BRIEF = Go through the listing below and show each line that has the word "proof".

AVAILABLE DATA =
::::
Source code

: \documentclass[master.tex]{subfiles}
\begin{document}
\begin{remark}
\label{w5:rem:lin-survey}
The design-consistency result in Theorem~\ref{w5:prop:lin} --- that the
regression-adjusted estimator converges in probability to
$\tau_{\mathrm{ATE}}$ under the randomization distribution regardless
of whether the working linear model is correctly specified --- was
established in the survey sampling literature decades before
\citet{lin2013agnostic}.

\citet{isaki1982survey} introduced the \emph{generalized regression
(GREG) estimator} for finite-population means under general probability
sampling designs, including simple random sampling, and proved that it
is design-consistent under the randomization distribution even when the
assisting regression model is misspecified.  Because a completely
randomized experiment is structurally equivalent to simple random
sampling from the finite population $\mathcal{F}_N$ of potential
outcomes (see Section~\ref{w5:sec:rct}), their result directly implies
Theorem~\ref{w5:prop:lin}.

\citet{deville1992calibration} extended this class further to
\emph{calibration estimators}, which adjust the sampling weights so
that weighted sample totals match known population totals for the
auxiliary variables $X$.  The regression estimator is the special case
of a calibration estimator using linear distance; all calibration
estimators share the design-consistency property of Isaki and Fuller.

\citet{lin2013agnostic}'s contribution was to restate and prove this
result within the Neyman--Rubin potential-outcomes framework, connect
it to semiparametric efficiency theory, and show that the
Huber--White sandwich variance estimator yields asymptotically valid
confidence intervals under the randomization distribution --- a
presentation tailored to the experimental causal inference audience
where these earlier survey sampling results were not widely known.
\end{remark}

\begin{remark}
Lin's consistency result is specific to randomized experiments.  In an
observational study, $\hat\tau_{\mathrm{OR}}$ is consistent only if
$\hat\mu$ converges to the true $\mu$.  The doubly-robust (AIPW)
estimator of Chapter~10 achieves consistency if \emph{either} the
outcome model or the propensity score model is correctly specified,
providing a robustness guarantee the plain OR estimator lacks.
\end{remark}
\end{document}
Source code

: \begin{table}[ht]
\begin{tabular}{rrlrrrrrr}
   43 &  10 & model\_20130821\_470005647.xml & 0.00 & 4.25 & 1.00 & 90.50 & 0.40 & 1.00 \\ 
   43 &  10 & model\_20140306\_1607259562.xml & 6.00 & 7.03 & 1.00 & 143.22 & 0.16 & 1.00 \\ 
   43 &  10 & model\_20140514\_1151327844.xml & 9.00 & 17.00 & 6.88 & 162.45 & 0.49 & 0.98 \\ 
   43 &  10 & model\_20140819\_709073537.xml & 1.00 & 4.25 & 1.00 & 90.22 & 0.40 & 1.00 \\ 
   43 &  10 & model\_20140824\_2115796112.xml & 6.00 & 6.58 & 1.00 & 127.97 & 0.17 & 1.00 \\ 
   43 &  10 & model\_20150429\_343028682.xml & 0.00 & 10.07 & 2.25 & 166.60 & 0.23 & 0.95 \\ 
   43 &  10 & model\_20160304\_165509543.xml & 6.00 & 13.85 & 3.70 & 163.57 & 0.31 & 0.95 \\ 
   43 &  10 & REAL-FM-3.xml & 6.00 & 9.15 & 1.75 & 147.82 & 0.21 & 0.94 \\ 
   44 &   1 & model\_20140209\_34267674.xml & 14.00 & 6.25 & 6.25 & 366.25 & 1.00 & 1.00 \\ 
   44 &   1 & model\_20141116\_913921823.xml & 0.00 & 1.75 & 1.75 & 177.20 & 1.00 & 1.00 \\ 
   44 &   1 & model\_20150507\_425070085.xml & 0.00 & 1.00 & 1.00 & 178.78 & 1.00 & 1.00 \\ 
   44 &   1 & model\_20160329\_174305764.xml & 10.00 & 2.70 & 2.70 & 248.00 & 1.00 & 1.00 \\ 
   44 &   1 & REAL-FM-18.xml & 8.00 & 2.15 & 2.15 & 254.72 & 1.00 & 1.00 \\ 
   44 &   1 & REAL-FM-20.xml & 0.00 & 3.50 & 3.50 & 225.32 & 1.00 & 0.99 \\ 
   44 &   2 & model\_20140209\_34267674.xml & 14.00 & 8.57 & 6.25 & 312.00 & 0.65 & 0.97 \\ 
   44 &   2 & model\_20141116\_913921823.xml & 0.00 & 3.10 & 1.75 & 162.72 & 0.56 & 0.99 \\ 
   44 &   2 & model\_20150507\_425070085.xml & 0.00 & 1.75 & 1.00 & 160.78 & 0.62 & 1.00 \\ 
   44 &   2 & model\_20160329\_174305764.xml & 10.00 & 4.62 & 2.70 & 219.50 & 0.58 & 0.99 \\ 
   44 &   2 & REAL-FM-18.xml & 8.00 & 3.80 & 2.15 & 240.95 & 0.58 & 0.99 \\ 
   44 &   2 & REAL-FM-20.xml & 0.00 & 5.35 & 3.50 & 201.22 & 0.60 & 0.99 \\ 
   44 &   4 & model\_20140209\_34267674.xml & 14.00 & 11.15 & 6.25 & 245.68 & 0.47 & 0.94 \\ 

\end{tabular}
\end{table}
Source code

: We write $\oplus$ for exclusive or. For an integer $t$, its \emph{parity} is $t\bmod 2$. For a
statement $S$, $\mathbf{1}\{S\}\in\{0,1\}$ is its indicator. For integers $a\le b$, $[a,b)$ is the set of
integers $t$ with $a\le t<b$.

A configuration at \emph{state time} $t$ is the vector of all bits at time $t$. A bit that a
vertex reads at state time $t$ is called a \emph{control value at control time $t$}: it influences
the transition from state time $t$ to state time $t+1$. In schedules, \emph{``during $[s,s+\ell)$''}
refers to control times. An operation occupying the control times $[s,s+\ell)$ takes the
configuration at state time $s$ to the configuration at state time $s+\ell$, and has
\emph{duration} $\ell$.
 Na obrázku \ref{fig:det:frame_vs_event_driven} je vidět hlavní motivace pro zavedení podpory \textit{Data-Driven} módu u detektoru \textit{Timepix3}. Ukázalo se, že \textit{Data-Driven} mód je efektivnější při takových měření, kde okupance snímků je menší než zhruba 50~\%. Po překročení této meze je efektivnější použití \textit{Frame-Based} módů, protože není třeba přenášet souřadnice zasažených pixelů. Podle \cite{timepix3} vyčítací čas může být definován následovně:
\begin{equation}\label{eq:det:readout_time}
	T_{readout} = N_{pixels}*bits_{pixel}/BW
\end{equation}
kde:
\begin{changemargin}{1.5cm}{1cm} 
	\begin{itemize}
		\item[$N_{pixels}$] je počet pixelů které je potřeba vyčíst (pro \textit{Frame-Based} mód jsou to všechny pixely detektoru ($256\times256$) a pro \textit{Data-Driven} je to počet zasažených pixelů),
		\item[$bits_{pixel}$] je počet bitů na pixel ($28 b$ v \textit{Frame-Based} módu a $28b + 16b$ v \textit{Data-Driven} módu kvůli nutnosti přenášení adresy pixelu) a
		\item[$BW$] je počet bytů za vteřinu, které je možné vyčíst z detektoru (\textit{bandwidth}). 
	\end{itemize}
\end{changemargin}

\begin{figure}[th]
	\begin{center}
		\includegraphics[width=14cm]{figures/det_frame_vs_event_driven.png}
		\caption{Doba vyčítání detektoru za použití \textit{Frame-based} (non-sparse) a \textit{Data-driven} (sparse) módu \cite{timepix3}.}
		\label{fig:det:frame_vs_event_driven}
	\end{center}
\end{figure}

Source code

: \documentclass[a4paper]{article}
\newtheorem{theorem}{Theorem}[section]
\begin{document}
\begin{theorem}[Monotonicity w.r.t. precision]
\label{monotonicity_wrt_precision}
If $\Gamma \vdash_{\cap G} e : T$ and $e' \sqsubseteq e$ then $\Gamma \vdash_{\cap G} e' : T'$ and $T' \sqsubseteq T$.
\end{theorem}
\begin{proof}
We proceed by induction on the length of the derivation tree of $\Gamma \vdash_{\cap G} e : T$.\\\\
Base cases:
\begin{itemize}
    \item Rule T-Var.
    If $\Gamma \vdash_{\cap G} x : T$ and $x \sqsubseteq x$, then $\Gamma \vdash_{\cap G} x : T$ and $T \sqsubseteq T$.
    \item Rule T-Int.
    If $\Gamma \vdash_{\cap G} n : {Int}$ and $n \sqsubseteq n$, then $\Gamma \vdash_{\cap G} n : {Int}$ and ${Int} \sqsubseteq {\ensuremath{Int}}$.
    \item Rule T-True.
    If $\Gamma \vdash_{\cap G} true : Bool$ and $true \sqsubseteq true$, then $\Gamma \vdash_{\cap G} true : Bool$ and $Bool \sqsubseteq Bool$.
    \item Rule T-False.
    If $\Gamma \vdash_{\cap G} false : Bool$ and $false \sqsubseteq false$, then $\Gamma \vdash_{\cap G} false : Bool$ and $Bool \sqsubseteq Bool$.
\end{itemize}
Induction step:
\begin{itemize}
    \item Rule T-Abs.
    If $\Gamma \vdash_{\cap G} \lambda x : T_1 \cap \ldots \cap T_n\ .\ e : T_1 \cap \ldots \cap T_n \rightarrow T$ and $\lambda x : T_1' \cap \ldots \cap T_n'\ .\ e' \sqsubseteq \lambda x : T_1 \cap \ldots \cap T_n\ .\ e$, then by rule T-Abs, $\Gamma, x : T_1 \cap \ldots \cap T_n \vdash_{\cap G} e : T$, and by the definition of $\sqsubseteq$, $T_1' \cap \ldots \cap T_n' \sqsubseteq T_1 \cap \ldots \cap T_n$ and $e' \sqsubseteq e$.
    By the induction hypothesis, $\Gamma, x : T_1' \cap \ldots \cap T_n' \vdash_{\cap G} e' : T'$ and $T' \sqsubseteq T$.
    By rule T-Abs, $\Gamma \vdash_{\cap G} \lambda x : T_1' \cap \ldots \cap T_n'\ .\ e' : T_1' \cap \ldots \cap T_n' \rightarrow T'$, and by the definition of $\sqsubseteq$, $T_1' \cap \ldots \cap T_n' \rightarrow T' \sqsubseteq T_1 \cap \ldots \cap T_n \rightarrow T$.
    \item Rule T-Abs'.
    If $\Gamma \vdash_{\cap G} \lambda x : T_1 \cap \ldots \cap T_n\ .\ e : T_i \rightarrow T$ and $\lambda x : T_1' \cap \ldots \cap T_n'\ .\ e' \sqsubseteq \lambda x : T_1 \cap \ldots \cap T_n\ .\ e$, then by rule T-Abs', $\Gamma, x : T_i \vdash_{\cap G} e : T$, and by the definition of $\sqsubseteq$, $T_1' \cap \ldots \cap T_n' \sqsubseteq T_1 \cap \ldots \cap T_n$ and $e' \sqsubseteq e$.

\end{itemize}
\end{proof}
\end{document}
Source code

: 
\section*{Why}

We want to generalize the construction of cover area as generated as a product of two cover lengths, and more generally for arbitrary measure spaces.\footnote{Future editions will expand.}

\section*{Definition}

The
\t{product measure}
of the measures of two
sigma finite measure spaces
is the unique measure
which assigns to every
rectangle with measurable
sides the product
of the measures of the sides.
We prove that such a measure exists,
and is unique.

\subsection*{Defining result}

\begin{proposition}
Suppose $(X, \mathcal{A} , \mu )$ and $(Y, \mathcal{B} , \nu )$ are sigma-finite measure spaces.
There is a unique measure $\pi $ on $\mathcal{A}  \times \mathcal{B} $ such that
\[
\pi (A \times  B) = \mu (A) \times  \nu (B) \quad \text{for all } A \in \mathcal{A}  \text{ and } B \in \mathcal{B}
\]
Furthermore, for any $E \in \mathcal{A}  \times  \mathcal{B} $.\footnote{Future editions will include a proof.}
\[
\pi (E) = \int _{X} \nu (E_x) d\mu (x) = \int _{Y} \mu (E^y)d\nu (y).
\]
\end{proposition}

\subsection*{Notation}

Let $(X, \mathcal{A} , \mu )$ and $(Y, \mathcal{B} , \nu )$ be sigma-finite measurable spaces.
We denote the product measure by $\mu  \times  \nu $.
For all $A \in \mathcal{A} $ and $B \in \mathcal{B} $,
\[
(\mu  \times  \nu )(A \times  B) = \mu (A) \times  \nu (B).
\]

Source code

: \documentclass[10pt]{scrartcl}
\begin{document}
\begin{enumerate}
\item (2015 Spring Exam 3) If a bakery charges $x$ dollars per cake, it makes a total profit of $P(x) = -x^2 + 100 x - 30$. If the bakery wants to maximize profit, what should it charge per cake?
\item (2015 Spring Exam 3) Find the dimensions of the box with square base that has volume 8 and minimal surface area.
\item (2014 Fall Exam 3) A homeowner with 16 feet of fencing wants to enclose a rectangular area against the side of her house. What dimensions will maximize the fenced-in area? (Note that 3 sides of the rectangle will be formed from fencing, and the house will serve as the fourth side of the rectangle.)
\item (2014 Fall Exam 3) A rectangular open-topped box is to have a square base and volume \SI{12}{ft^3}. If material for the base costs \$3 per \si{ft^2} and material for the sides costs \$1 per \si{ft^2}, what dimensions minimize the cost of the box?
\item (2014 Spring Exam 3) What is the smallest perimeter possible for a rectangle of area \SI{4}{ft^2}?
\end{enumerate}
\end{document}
::::
ANSWER TO THIS EXERCISE =
\begin{proof}
\end{proof}
Furthermore, for any $E \in \mathcal{A}  \times  \mathcal{B} $.\footnote{Future editions will include a proof.}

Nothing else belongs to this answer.